アップル ロゴ(写真:ロイター/アフロ)
オランダの消費者・市場庁(ACM)が米アップルに対し10回目の罰金を科したと、ロイター通信が3月28日に報じた。
罰金総額68億円に
出会い系アプリ運営会社の苦情を受けアップルを調査していたACMは2021年12月、アップルがスマホ「iPhone」などのモバイル端末のアプリストアで、開発者に対し外部決済を使えないようにしているのは競争法に違反すると結論付けた。ACMはオランダ国内で配信する出会い系アプリに対し、外部決済手段の導入を認めるようアップルに命じた。
アップルは「利用者の利便性とセキュリティーが損なわれる」と反論し、当局の決定を不服として控訴している。一方で、同社は地域限定で外部決済を容認する意向を表明。妥協案として、出会い系アプリの開発者に対しオランダでしか使えないアプリを新たに用意するよう求めた。また、その場合でもアプリ配信手数料として決済額の27%を請求するとした。
こうした対応をACMは認めておらず、アップルに対し22年1月から毎週500万ユーロ(約6億8000万円)の罰金を科している。ACMがこれまでにアップル科した罰金は計5000万ユーロ(約68億円)に上る。
ACMによるとアップルは22年3月27日に、オランダ当局の業務改善命令を順守するための新たな提案書を提出した。だが、10回目の罰金を回避するには遅すぎたという。ACMは翌日に声明を出し、「アップルの新しい提案は内容が十分に具体的であるため、できるだけ早く精査できるだろう」と述べた。今後、出会い系アプリ運営会社と協議し、アップルの提案内容について検討する。ただ、その結果によっては、さらに罰金を科し金額がより高額になる可能性もあるとしている。
EUのデジタル市場法、巨大IT規制を強化
ロイターによると、ACMによるアップルのアプリストアを巡る調査は19年に始まった。ACMはその後、主に出会い系アプリ市場に焦点を当て、調査の範囲を絞った。つまり、オランダにおけるアップルの事業への影響は限定的なものになる。
しかし、先ごろ欧州連合(EU)で合意された巨大IT(情報技術)企業規制「デジタル市場法(DMA)」が施行されれば、アップルや米グーグルはそれぞれのアプリストアの課金プラットフォームを外部に開放する必要があると、ロイターは報じている。

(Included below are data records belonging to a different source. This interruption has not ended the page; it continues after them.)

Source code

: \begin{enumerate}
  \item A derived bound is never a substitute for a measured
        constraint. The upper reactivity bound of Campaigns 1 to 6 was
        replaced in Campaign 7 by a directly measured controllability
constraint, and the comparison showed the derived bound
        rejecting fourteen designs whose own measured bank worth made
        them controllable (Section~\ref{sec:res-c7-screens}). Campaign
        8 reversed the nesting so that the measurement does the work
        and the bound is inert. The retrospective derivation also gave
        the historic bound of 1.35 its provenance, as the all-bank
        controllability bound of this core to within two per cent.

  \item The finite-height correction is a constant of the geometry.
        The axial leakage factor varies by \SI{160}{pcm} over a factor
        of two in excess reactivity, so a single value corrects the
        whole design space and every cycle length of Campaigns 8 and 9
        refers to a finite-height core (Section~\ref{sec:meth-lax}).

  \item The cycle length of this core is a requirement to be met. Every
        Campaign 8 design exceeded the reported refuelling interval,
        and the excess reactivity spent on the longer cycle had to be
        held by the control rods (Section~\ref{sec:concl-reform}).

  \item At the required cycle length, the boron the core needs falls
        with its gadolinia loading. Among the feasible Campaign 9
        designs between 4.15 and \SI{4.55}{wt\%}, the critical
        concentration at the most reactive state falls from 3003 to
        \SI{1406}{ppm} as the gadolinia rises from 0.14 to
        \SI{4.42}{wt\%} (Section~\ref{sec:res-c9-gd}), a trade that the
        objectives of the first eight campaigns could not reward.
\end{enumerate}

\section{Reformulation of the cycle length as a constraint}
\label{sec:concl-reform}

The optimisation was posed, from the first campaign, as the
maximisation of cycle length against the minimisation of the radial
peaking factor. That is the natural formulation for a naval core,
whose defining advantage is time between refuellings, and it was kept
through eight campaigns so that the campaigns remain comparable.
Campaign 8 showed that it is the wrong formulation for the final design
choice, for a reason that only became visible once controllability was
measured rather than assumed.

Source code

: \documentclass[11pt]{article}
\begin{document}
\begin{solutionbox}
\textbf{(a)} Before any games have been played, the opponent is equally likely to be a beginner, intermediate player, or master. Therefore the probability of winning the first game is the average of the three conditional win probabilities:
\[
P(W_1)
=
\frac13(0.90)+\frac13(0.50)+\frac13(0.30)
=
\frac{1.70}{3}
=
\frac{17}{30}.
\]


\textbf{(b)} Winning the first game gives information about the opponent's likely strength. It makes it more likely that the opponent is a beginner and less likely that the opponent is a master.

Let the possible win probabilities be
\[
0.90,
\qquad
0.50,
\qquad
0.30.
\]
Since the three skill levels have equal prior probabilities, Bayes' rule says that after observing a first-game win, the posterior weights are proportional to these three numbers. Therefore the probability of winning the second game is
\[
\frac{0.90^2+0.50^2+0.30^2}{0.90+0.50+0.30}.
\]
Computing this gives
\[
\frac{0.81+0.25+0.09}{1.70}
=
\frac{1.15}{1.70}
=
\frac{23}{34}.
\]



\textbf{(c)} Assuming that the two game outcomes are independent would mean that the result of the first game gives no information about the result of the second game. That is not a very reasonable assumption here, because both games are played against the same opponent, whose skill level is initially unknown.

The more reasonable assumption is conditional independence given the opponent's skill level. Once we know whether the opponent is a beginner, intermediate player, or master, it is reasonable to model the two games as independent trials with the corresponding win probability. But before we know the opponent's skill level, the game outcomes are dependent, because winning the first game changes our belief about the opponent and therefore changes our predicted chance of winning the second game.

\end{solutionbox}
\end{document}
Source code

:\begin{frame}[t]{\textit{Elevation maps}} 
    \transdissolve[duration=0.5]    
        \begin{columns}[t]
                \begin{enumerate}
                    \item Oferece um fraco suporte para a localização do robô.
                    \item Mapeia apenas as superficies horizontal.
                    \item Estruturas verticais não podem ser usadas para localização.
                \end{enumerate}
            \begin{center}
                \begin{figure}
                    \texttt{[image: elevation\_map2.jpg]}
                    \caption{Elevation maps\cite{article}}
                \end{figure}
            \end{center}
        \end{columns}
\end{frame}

DMAでは、時価総額が750億ユーロ(約10兆1000億円)以上か、EU域内の年間売上高が75億ユーロ(約1兆100億円)以上の巨大企業を「ゲートキーパー(門番)」に指定し、巨大プラットフォーマーの市場支配力に制限をかける。
アップルとグーグルとは、アプリストア内で有料アプリに対し自社の決済システムを利用するよう義務付けており、アプリ開発者から課金手数料を徴収している。DMAではこうした強制的な措置を禁止する。また、アプリを正規ストア以外からインストールする「サイドローディング」を容認するよう命じる可能性もある。
EU加盟国との協議を主導するアンドレアス・シュワブ欧州議会議員は「DMAは立証責任を規制当局から企業に移す点が大きな特徴だ」と指摘する。これまでは、企業の競争法違反を当局側が立証する必要があった。DMA施行後は、企業側が自らの行動の公正性を証明することになるという(米ウォール・ストリート・ジャーナルの記事)。
デジタルサービス法、4月にも合意へ
欧州委は20年12月、DMAとともに「デジタルサービス法(DSA)」も公表した。このDSAでは、違法コンテンツや偽情報、違法商品・サービスの速やかな削除などを義務付けるほか、利用者ごとに異なるオンライン広告について、その表示基準の開示も求めるとみられる。
欧州委員会で競争政策を担当するマルグレーテ・ベステアー執行副委員長はDMAについて、22年10月に施行されるとの見通しを示している。また、ロイターによるとDSAについて同氏は、EU加盟国と欧州議会が22年4月にも合意に達する可能性があると述べている。
DMAでは違反企業に対し、世界年間売上高の最大10%の罰金を科す可能性があり、違反が繰り返される場合は上限が20%に引き上げられる。DSAでは世界年間売上高の最大6%の罰金を科すという。